* _BRIEF_
The goal is to restate all of the records below word for word.

*** SUPPLIED RECORDS

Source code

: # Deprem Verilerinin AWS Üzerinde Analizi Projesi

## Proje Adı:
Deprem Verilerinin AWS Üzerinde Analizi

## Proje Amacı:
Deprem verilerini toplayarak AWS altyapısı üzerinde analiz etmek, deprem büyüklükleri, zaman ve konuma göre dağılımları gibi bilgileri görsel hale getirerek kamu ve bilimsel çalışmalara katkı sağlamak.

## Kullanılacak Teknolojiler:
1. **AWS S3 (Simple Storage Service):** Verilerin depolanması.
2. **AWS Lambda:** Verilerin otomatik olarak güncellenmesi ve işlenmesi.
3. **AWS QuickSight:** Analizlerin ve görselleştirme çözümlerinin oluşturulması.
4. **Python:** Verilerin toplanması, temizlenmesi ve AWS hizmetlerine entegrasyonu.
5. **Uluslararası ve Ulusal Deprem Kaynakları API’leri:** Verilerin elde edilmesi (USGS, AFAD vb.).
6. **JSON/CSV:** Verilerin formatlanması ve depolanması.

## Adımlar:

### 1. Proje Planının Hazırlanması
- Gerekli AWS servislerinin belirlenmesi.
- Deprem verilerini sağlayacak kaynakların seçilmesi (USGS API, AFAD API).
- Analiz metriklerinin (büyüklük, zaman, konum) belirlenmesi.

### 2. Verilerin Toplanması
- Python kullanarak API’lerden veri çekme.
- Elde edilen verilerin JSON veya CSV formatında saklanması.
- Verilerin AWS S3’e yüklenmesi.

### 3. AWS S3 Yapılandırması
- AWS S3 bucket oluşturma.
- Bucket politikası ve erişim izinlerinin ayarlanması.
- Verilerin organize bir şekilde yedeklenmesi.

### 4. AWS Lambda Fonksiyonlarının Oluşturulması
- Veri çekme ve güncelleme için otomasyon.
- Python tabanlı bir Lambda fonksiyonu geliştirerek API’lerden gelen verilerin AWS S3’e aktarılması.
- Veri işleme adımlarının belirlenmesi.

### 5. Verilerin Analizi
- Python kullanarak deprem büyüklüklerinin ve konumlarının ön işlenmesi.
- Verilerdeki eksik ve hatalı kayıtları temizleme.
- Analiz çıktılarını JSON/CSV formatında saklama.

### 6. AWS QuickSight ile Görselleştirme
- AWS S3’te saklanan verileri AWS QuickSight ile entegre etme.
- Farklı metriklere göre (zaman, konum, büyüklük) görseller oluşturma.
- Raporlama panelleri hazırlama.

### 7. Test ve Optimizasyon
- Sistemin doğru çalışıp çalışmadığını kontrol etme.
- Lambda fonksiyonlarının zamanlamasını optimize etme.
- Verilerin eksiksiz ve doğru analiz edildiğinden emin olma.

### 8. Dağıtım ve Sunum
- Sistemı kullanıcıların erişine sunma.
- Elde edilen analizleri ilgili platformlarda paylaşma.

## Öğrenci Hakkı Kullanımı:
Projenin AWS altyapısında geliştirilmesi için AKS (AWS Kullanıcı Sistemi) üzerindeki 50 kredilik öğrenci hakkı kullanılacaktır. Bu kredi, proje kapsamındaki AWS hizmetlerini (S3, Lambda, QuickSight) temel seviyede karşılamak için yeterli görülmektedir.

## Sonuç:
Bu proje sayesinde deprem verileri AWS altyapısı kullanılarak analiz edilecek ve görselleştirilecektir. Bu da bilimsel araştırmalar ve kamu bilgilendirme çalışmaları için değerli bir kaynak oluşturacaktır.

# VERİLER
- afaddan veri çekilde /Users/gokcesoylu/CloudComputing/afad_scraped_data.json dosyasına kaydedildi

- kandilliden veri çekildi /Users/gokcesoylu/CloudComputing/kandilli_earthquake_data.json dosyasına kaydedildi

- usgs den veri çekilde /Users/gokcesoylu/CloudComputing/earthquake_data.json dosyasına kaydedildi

******

* _EXERCISE OUTPUT_
Source code

: # Deprem Verilerinin AWS Üzerinde Analizi Projesi

## Proje Adı:
Deprem Verilerinin AWS Üzerinde Analizi

## Proje Amacı:
Deprem verilerini toplayarak AWS altyapısı üzerinde analiz etmek, deprem büyüklükleri, zaman ve konuma göre dağılımları gibi bilgileri görsel hale getirerek kamu ve bilimsel çalışmalara katkı sağlamak.

## Kullanılacak Teknolojiler:
1. **AWS S3 (Simple Storage Service):** Verilerin depolanması.
2. **AWS Lambda:** Verilerin otomatik olarak güncellenmesi ve işlenmesi.
3. **AWS QuickSight:** Analizlerin ve görselleştirme çözümlerinin oluşturulması.
4. **Python:** Verilerin toplanması, temizlenmesi ve AWS hizmetlerine entegrasyonu.
5. **Uluslararası ve Ulusal Deprem Kaynakları API’leri:** Verilerin elde edilmesi (USGS, AFAD vb.).
6. **JSON/CSV:** Verilerin formatlanması ve depolanması.

## Adımlar:

### 1. Proje Planının Hazırlanması
- Gerekli AWS servislerinin belirlenmesi.
- Deprem verilerini sağlayacak kaynakların seçilmesi (USGS API, AFAD API).
- Analiz metriklerinin (büyüklük, zaman, konum) belirlenmesi.

### 2. Verilerin Toplanması
- Python kullanarak API’lerden veri çekme.
- Elde edilen verilerin JSON veya CSV formatında saklanması.
- Verilerin AWS S3’e yüklenmesi.

### 3. AWS S3 Yapılandırması
- AWS S3 bucket oluşturma.
- Bucket politikası ve erişim izinlerinin ayarlanması.
- Verilerin organize bir şekilde yedeklenmesi.

### 4. AWS Lambda Fonksiyonlarının Oluşturulması
- Veri çekme ve güncelleme için otomasyon.
- Python tabanlı bir Lambda fonksiyonu geliştirerek API’lerden gelen verilerin AWS S3’e aktarılması.
- Veri işleme adımlarının belirlenmesi.

### 5. Verilerin Analizi
- Python kullanarak deprem büyüklüklerinin ve konumlarının ön işlenmesi.
- Verilerdeki eksik ve hatalı kayıtları temizleme.
- Analiz çıktılarını JSON/CSV formatında saklama.

### 6. AWS QuickSight ile Görselleştirme
- AWS S3’te saklanan verileri AWS QuickSight ile entegre etme.
- Farklı metriklere göre (zaman, konum, büyüklük) görseller oluşturma.
- Raporlama panelleri hazırlama.

### 7. Test ve Optimizasyon
- Sistemin doğru çalışıp çalışmadığını kontrol etme.
- Lambda fonksiyonlarının zamanlamasını optimize etme.
- Verilerin eksiksiz ve doğru analiz edildiğinden emin olma.

### 8. Dağıtım ve Sunum
- Sistemı kullanıcıların erişine sunma.
- Elde edilen analizleri ilgili platformlarda paylaşma.

## Öğrenci Hakkı Kullanımı:
Projenin AWS altyapısında geliştirilmesi için AKS (AWS Kullanıcı Sistemi) üzerindeki 50 kredilik öğrenci hakkı kullanılacaktır. Bu kredi, proje kapsamındaki AWS hizmetlerini (S3, Lambda, QuickSight) temel seviyede karşılamak için yeterli görülmektedir.

## Sonuç:
Bu proje sayesinde deprem verileri AWS altyapısı kullanılarak analiz edilecek ve görselleştirilecektir. Bu da bilimsel araştırmalar ve kamu bilgilendirme çalışmaları için değerli bir kaynak oluşturacaktır.

# VERİLER
- afaddan veri çekilde /Users/gokcesoylu/CloudComputing/afad_scraped_data.json dosyasına kaydedildi

- kandilliden veri çekildi /Users/gokcesoylu/CloudComputing/kandilli_earthquake_data.json dosyasına kaydedildi

- usgs den veri çekilde /Users/gokcesoylu/CloudComputing/earthquake_data.json dosyasına kaydedildi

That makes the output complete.